Add /a regex modifier

This restricts certain constructs, like \w, to matching in the ASCII range only.
author: Karl Williamson <public@khwilliamson.com> 2011-01-17 08:58:53 -0700
committer: Karl Williamson <public@khwilliamson.com> 2011-01-17 09:20:20 -0700
commit: cfaf538b6276c6a8ef80ff6c66e106c6a4f1caaa (patch)
tree: b452229efc219b8936089921181cd3bedb77718a /pod
parent: 0c6e81ebcf01f01349b1260a05c55b61266c80d4 (diff)
download: perl-cfaf538b6276c6a8ef80ff6c66e106c6a4f1caaa.tar.gz
4 files changed, 44 insertions, 9 deletions
diff --git a/pod/perldelta.pod b/pod/perldelta.pod
index b1ea785631..13b79a188a 100644
--- a/pod/perldelta.pod
+++ b/pod/perldelta.pod
@@ -28,6 +28,26 @@ here, but most should go in the L</Performance Enhancements> section.
 
 [ List each enhancement as a =head2 entry ]
 
+=head2 New regular expression modifier C</a>
+
+The C</a> regular expression modifier restricts C<\s> to match precisely
+the five characters C<[ \f\n\r\t]>, C<\d> to match precisely the 10
+characters C<[0-9]>, C<\w> to match precisely the 63 characters
+C<[A-Za-z0-9_]>, and the Posix (C<[[:posix:]]>) character classes to
+match only the appropriate ASCII characters.  The complements, of
+course, match everything but; and C<\b> and C<\B> are correspondingly
+affected.  Otherwise, C</a> behaves like the C</u> modifier, in that
+case-insensitive matching uses Unicode semantics; for example, "k" will
+match the Unicode C<\N{KELVIN SIGN}> under C</i> matching, and code
+points in the Latin1 range, above ASCII will have Unicode semantics when
+it comes to case-insensitive matching.  Like its cousins (C</u>, C</l>,
+and C</d>), and in spite of the terminology, C</a> in 5.14 will not
+actually be able to be used as a suffix at the end of a regular
+expression (this restriction is planned to be lifted in 5.16).  It must
+occur either as an infix modifier, such as C<(?a:...)> or (C<(?a)...>,
+or it can be turned on within the lexical scope of C<use re '/a'>.

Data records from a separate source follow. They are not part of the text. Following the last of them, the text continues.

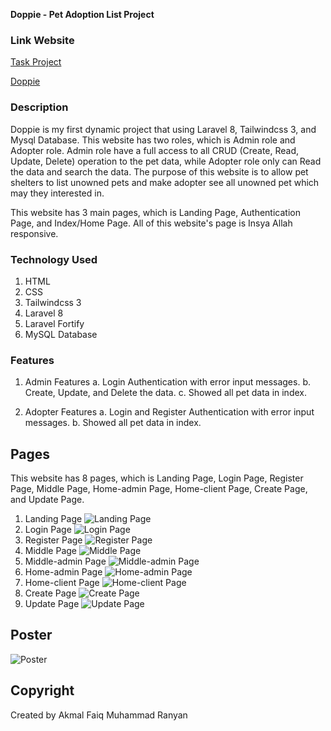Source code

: **Doppie - Pet Adoption List Project**  

### Link Website
[Task Project](https://task.akmalranyan.my.id/)

[Doppie](https://doppie.akmalranyan.my.id/)

### Description 
Doppie is my first dynamic project that using Laravel 8, Tailwindcss 3, and Mysql Database. This website has two roles, which is Admin role and Adopter role. Admin role have a full access to all CRUD (Create, Read, Update, Delete) operation to the pet data, while Adopter role only can Read the data and search the data. The purpose of this website is to allow pet shelters to list unowned pets and make adopter see all unowned pet which may they interested in.

This website has 3 main pages, which is Landing Page, Authentication Page, and Index/Home Page.
All of this website's page is Insya Allah responsive. 


### Technology Used
1. HTML
2. CSS
3. Tailwindcss 3
4. Laravel 8
6. Laravel Fortify
5. MySQL Database

### Features  
1. Admin Features
    a. Login Authentication with error input messages.
    b. Create, Update, and Delete the data.
    c. Showed all pet data in index.

2. Adopter Features
    a. Login and Register Authentication with error input messages.
    b. Showed all pet data in index.

## Pages
This website has 8 pages, which is Landing Page, Login Page, Register Page, Middle Page, Home-admin Page, Home-client Page, Create Page, and Update Page.

1. Landing Page
![Landing Page](../shared-host-project/images/landing.png)
2. Login Page
![Login Page](../shared-host-project/images/login.png)
3. Register Page
![Register Page](../shared-host-project/images/register.png)
4. Middle Page
![Middle Page](../shared-host-project/images/middle.png)
5. Middle-admin Page
![Middle-admin Page](../shared-host-project/images/middle-admin.png)
6. Home-admin Page
![Home-admin Page](../shared-host-project/images/home-admin.png)
7. Home-client Page
![Home-client Page](../shared-host-project/images/home.png)
8. Create Page
![Create Page](../shared-host-project/images/create.png)
9. Update Page
![Update Page](../shared-host-project/images/edit.png)

## Poster
![Poster](../shared-host-project/poster/Doppie.png)

## Copyright
Created by Akmal Faiq Muhammad Ranyan


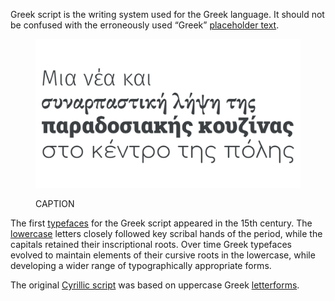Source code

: 
Greek script is the writing system used for the Greek language. It should not be confused with the erroneously used “Greek” [placeholder text](INSERT_URL).

<figure>

![ALT_TEXT](images/thumbnail.svg)
<figcaption>CAPTION</figcaption>

</figure>

The first [typefaces](INSERT_URL) for the Greek script appeared in the 15th century. The [lowercase](INSERT_URL) letters closely followed key scribal hands of the period, while the capitals retained their inscriptional roots. Over time Greek typefaces evolved to maintain elements of their cursive roots in the lowercase, while developing a wider range of typographically appropriate forms.

The original [Cyrillic script](INSERT_URL) was based on uppercase Greek [letterforms](INSERT_URL).
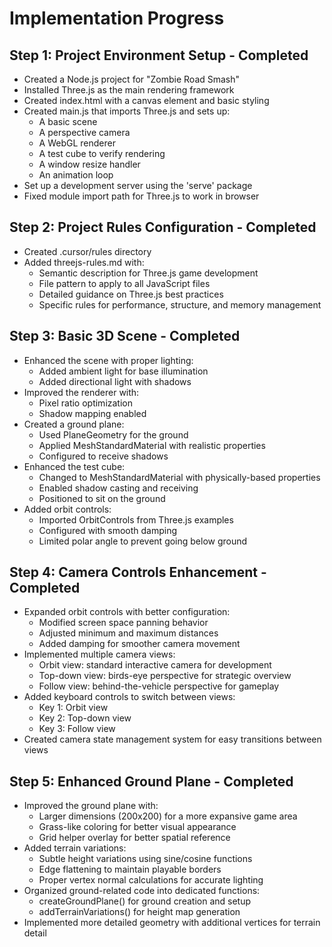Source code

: # Implementation Progress

## Step 1: Project Environment Setup - Completed
- Created a Node.js project for "Zombie Road Smash"
- Installed Three.js as the main rendering framework
- Created index.html with a canvas element and basic styling
- Created main.js that imports Three.js and sets up:
  - A basic scene
  - A perspective camera
  - A WebGL renderer
  - A test cube to verify rendering
  - A window resize handler
  - An animation loop
- Set up a development server using the 'serve' package
- Fixed module import path for Three.js to work in browser

## Step 2: Project Rules Configuration - Completed
- Created .cursor/rules directory
- Added threejs-rules.md with:
  - Semantic description for Three.js game development
  - File pattern to apply to all JavaScript files
  - Detailed guidance on Three.js best practices
  - Specific rules for performance, structure, and memory management

## Step 3: Basic 3D Scene - Completed
- Enhanced the scene with proper lighting:
  - Added ambient light for base illumination
  - Added directional light with shadows
- Improved the renderer with:
  - Pixel ratio optimization
  - Shadow mapping enabled
- Created a ground plane:
  - Used PlaneGeometry for the ground
  - Applied MeshStandardMaterial with realistic properties
  - Configured to receive shadows
- Enhanced the test cube:
  - Changed to MeshStandardMaterial with physically-based properties
  - Enabled shadow casting and receiving
  - Positioned to sit on the ground
- Added orbit controls:
  - Imported OrbitControls from Three.js examples
  - Configured with smooth damping
  - Limited polar angle to prevent going below ground

## Step 4: Camera Controls Enhancement - Completed
- Expanded orbit controls with better configuration:
  - Modified screen space panning behavior
  - Adjusted minimum and maximum distances
  - Added damping for smoother camera movement
- Implemented multiple camera views:
  - Orbit view: standard interactive camera for development
  - Top-down view: birds-eye perspective for strategic overview
  - Follow view: behind-the-vehicle perspective for gameplay
- Added keyboard controls to switch between views:
  - Key 1: Orbit view
  - Key 2: Top-down view
  - Key 3: Follow view
- Created camera state management system for easy transitions between views

## Step 5: Enhanced Ground Plane - Completed
- Improved the ground plane with:
  - Larger dimensions (200x200) for a more expansive game area
  - Grass-like coloring for better visual appearance
  - Grid helper overlay for better spatial reference
- Added terrain variations:
  - Subtle height variations using sine/cosine functions
  - Edge flattening to maintain playable borders
  - Proper vertex normal calculations for accurate lighting
- Organized ground-related code into dedicated functions:
  - createGroundPlane() for ground creation and setup
  - addTerrainVariations() for height map generation
- Implemented more detailed geometry with additional vertices for terrain detail
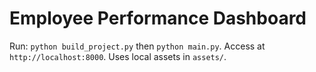 # Employee Performance Dashboard 
Run: `python build_project.py` then `python main.py`. Access at `http://localhost:8000`. 
Uses local assets in `assets/`. 
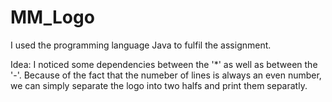 # MM_Logo 

I used the programming language Java to fulfil the assignment.

Idea:
I noticed some dependencies between the '*' as well as between the '-'.
Because of the fact that the numeber of lines is always an even number, we can simply separate the logo 
into two halfs and print them separatly.
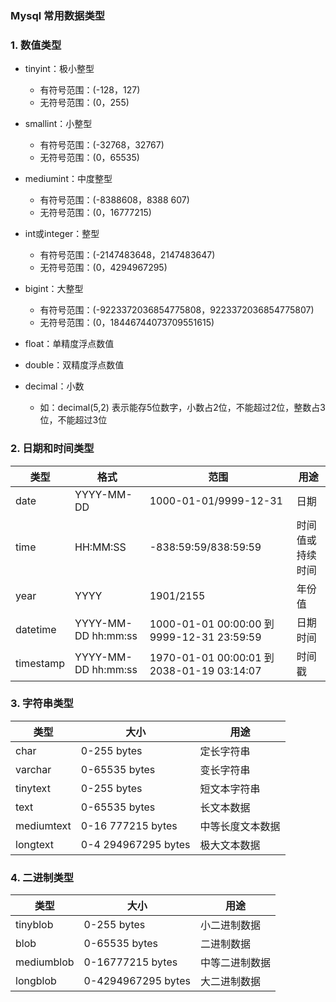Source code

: ### Mysql 常用数据类型
### 1. 数值类型
* tinyint：极小整型
    * 有符号范围：(-128，127)
    * 无符号范围：(0，255)
    
* smallint：小整型
    * 有符号范围：(-32768，32767)
    * 无符号范围：(0，65535)
    
* mediumint：中度整型
    * 有符号范围：(-8388608，8388 607)
    * 无符号范围：(0，16777215)

* int或integer：整型
    * 有符号范围：(-2147483648，2147483647)
    * 无符号范围：(0，4294967295)

* bigint：大整型
    * 有符号范围：(-9223372036854775808，9223372036854775807)
    * 无符号范围：(0，18446744073709551615)

* float：单精度浮点数值
* double：双精度浮点数值
* decimal：小数
    * 如：decimal(5,2) 表示能存5位数字，小数占2位，不能超过2位，整数占3位，不能超过3位
    

### 2. 日期和时间类型
| 类型   | 格式   | 范围 | 用途 |
| ------ | ------| ---- |--- |
| date	     | YYYY-MM-DD	       | 1000-01-01/9999-12-31   |  日期 |
| time	     | HH:MM:SS	           | -838:59:59/838:59:59   | 时间值或持续时间|
| year       | YYYY	               | 1901/2155              | 年份值|
| datetime   | YYYY-MM-DD hh:mm:ss | 1000-01-01 00:00:00 到 9999-12-31 23:59:59 | 日期时间|
| timestamp	 | YYYY-MM-DD hh:mm:ss | 1970-01-01 00:00:01 到 2038-01-19 03:14:07 | 时间戳 |

 
    
    
### 3. 字符串类型
| 类型   | 大小         | 用途 |
| ------ | ----------| ---- |
| char	         | 0-255 bytes	            | 定长字符串 |
| varchar	     | 0-65535 bytes	        | 变长字符串 |
| tinytext     |   0-255 bytes	          | 短文本字符串 |
| text	      |    0-65535 bytes	     | 长文本数据 |
| mediumtext |     0-16 777215 bytes | 中等长度文本数据 |
| longtext	 |     0-4 294967295 bytes | 极大文本数据 |

     
    
### 4. 二进制类型
| 类型   | 大小         | 用途 |
| ------ | ----------| ---- |
| tinyblob      |  0-255 bytes	          | 小二进制数据 |
| blob	      |    0-65535 bytes	      | 二进制数据 |
| mediumblob  |    0-16777215 bytes      | 中等二进制数据 |
| longblob	 |     0-4294967295 bytes    | 大二进制数据 |
     
   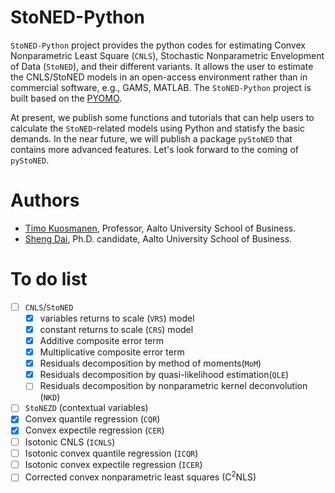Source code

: # StoNED-Python

`StoNED-Python` project provides the python codes for estimating Convex Nonparametric Least Square (`CNLS`), Stochastic Nonparametric Envelopment of Data (`StoNED`), and their different variants. It allows the user to estimate the CNLS/StoNED models in an open-access environment rather than in commercial software, e.g., GAMS, MATLAB. The `StoNED-Python` project is built based on the [PYOMO](http://www.pyomo.org/). 

At present, we publish some functions and tutorials that can help users to calculate the `StoNED`-related models using Python and statisfy the basic demands. In the near future, we will publish a package `pyStoNED` that contains more advanced features. Let's look forward to the coming of `pyStoNED`.


# Authors
 + [Timo Kuosmanen](https://people.aalto.fi/timo.kuosmanen), Professor, Aalto University School of Business.
 + [Sheng Dai](https://www.researchgate.net/profile/Sheng_Dai8), Ph.D. candidate, Aalto University School of Business.

# To do list
- [ ]  `CNLS`/`StoNED`
   - [x] variables returns to scale (`VRS`) model
   - [x] constant returns to scale (`CRS`) model
   - [x] Additive composite error term
   - [x] Multiplicative composite error term
   - [x] Residuals decomposition by method of moments(`MoM`) 
   - [x] Residuals decomposition by quasi-likelihood estimation(`QLE`)
   - [ ] Residuals decomposition by nonparametric kernel deconvolution (`NKD`)
- [ ] `StoNEZD` (contextual variables)
- [x] Convex quantile regression (`CQR`)
- [x] Convex expectile regression (`CER`)
- [ ] Isotonic CNLS (`ICNLS`)
- [ ] Isotonic convex quantile regression (`ICQR`)
- [ ] Isotonic convex expectile regression (`ICER`)
- [ ] Corrected convex nonparametric least squares (C<sup>2</sup>NLS)
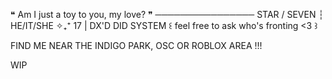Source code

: ❝ Am I just a toy to you, my love? ❞
────────────────
STAR / SEVEN ┆ HE/IT/SHE 
✧₊⁺ 17 | DX'D DID SYSTEM ꒰ feel free to ask who's fronting <3 ꒱

 FIND ME NEAR THE INDIGO PARK, OSC OR ROBLOX AREA !!!

 WIP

+Turning on C</a> turns off the other "character set" modifiers.
+
 =head2 Any unsigned value can be encoded as a character
 
 With this release, Perl is adopting a model that any unsigned value can
diff --git a/pod/perlre.pod b/pod/perlre.pod
index b74618f575..39840fc8c7 100644
--- a/pod/perlre.pod
+++ b/pod/perlre.pod
@@ -596,9 +596,9 @@ whitespace formatting, a simple C<#> will suffice.  Note that Perl closes
 the comment as soon as it sees a C<)>, so there is no way to put a literal
 C<)> in the comment.
 
-=item C<(?dlupimsx-imsx)>
+=item C<(?adlupimsx-imsx)>
 
-=item C<(?^lupimsx)>
+=item C<(?^alupimsx)>
 X<(?)> X<(?^)>
 
 One or more embedded pattern-match modifiers, to be turned on (or
@@ -636,8 +636,8 @@ after the C<"?"> is a shorthand equivalent to C<d-imsx>.  Flags (except
 C<"d">) may follow the caret to override it.
 But a minus sign is not legal with it.
 
-Also, starting in Perl 5.14, are modifiers C<"d">, C<"l">, and C<"u">,
-which for 5.14 may not be used as suffix modifiers.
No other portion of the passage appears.